## Document images with source code
====================
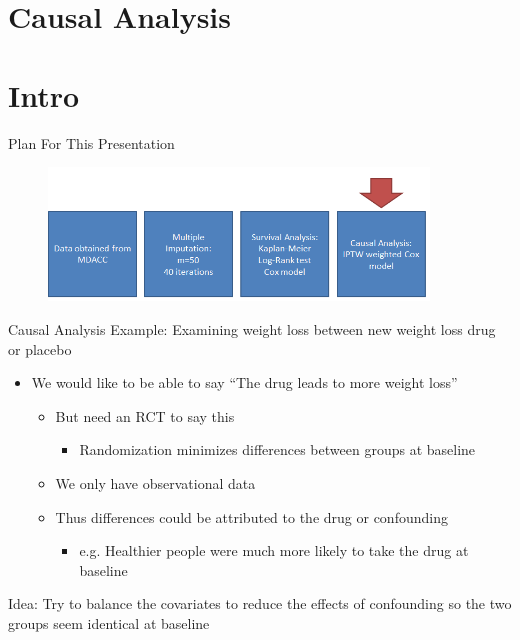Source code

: \section{Causal Analysis}
\section{Intro}
\begin{frame}{Plan For This Presentation}
  \begin{figure}[h!]
  \centering
    \includegraphics[width=0.9\textwidth]{ps_flow}
\label{fig:ps_flow}
\end{figure} 
\end{frame}

\begin{frame}{Causal Analysis}
Example: Examining weight loss between new weight loss drug or placebo
 \begin{itemize}
  \item We would like to be able to say ``The drug leads to more weight loss''
  \begin{itemize}
   \item But need an RCT to say this
   \begin{itemize}
    \item Randomization minimizes differences between groups at baseline
   \end{itemize}

   \item We only have observational data
   \item Thus differences could be attributed to the drug or confounding
   
   \begin{itemize}
    \item e.g. Healthier people were much more likely to take the drug at baseline
   \end{itemize}

  \end{itemize}

 \end{itemize}
 Idea: Try to balance the covariates to reduce the effects of confounding
so the two groups seem identical at baseline
\end{frame}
====================
## Exercise prompt
Before duplicating the entries above, strip out the pictures and keep the rest exact.

## Completed exercise
Source code

: \section{Causal Analysis}
\section{Intro}
\begin{frame}{Plan For This Presentation}
  \begin{figure}[h!]
  \centering
    \includegraphics[width=0.9\textwidth]{ps_flow}
\label{fig:ps_flow}
\end{figure} 
\end{frame}

\begin{frame}{Causal Analysis}
Example: Examining weight loss between new weight loss drug or placebo
 \begin{itemize}
  \item We would like to be able to say ``The drug leads to more weight loss''
  \begin{itemize}
   \item But need an RCT to say this
   \begin{itemize}
    \item Randomization minimizes differences between groups at baseline
   \end{itemize}

   \item We only have observational data
   \item Thus differences could be attributed to the drug or confounding
   
   \begin{itemize}
    \item e.g. Healthier people were much more likely to take the drug at baseline
   \end{itemize}

  \end{itemize}

 \end{itemize}
 Idea: Try to balance the covariates to reduce the effects of confounding
so the two groups seem identical at baseline
\end{frame}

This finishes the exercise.